■ WORK TO COMPLETE:
The lines below starting at the line containing "# Performance Benchmarks" and ending at the line containing "If the content" are to be repeated exactly, with both ends kept and nothing else added.

■ DATA:
-*-*-

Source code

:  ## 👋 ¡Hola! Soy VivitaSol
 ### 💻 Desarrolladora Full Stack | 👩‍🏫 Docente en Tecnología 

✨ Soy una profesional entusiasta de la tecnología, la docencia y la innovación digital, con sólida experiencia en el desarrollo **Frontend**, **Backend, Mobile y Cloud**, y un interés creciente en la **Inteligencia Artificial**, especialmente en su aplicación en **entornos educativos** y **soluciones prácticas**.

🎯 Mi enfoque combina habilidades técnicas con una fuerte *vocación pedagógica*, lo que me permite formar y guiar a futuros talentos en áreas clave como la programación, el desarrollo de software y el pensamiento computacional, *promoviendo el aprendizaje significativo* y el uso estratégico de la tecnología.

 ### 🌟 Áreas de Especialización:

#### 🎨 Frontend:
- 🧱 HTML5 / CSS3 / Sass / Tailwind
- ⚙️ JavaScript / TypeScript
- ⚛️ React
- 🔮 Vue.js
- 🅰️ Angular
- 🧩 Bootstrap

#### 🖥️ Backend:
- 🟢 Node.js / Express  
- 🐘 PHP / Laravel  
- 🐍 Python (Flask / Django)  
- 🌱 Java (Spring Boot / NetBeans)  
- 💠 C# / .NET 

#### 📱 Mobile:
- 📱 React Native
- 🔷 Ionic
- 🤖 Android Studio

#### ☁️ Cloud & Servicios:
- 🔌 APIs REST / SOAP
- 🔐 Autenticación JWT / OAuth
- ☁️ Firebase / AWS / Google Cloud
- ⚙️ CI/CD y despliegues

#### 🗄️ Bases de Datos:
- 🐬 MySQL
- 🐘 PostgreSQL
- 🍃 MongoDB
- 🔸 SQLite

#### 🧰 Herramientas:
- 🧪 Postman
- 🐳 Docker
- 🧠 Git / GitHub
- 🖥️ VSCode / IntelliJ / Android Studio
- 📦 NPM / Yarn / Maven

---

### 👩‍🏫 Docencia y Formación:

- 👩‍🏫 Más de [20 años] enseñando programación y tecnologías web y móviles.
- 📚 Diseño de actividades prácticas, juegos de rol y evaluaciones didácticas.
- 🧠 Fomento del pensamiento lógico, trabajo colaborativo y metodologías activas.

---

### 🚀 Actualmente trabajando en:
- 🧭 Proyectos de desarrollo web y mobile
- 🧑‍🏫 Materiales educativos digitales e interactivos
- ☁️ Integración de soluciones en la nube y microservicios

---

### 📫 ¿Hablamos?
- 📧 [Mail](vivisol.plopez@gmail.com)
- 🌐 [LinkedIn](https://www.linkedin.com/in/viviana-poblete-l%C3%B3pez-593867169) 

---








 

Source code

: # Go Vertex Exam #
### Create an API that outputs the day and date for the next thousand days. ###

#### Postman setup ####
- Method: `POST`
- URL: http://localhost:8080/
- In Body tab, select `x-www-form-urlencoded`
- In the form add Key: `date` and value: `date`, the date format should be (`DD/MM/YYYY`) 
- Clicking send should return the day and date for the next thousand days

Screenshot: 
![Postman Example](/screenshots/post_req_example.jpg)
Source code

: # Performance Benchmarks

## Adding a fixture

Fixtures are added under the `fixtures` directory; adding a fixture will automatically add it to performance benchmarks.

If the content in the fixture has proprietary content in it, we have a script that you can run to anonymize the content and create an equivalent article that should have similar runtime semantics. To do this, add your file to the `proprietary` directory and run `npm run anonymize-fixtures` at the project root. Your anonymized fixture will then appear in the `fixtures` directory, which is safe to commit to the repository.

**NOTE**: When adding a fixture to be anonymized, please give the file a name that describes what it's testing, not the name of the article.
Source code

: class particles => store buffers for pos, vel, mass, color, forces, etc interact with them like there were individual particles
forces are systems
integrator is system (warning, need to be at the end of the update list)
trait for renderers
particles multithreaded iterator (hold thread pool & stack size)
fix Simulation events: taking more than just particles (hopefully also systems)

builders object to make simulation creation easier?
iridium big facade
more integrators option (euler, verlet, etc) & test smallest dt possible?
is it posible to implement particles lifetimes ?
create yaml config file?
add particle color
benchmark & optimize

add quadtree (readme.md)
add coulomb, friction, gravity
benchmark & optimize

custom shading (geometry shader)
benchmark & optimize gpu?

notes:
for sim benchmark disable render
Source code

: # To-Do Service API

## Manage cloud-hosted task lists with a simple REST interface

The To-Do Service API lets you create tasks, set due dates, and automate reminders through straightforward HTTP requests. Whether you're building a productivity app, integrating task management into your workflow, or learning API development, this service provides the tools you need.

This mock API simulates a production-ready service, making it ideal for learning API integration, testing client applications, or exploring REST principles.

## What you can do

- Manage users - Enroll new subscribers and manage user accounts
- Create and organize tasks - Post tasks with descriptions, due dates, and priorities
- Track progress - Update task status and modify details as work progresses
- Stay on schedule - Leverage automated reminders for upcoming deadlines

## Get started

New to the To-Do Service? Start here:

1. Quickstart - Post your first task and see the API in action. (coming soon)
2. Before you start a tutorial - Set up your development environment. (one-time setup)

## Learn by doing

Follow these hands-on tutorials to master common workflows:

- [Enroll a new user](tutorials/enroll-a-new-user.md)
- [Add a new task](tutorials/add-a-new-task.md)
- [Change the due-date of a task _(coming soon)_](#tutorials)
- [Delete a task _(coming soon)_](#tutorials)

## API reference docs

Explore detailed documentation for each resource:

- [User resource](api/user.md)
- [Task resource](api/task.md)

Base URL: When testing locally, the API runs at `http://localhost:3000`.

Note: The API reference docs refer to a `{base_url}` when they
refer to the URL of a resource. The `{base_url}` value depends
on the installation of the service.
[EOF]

-*-*-

■ SOLUTION:
: # Performance Benchmarks

## Adding a fixture

Fixtures are added under the `fixtures` directory; adding a fixture will automatically add it to performance benchmarks.

If the content in the fixture has proprietary content in it, we have a script that you can run to anonymize the content and create an equivalent article that should have similar runtime semantics. To do this, add your file to the `proprietary` directory and run `npm run anonymize-fixtures` at the project root. Your anonymized fixture will then appear in the `fixtures` directory, which is safe to commit to the repository.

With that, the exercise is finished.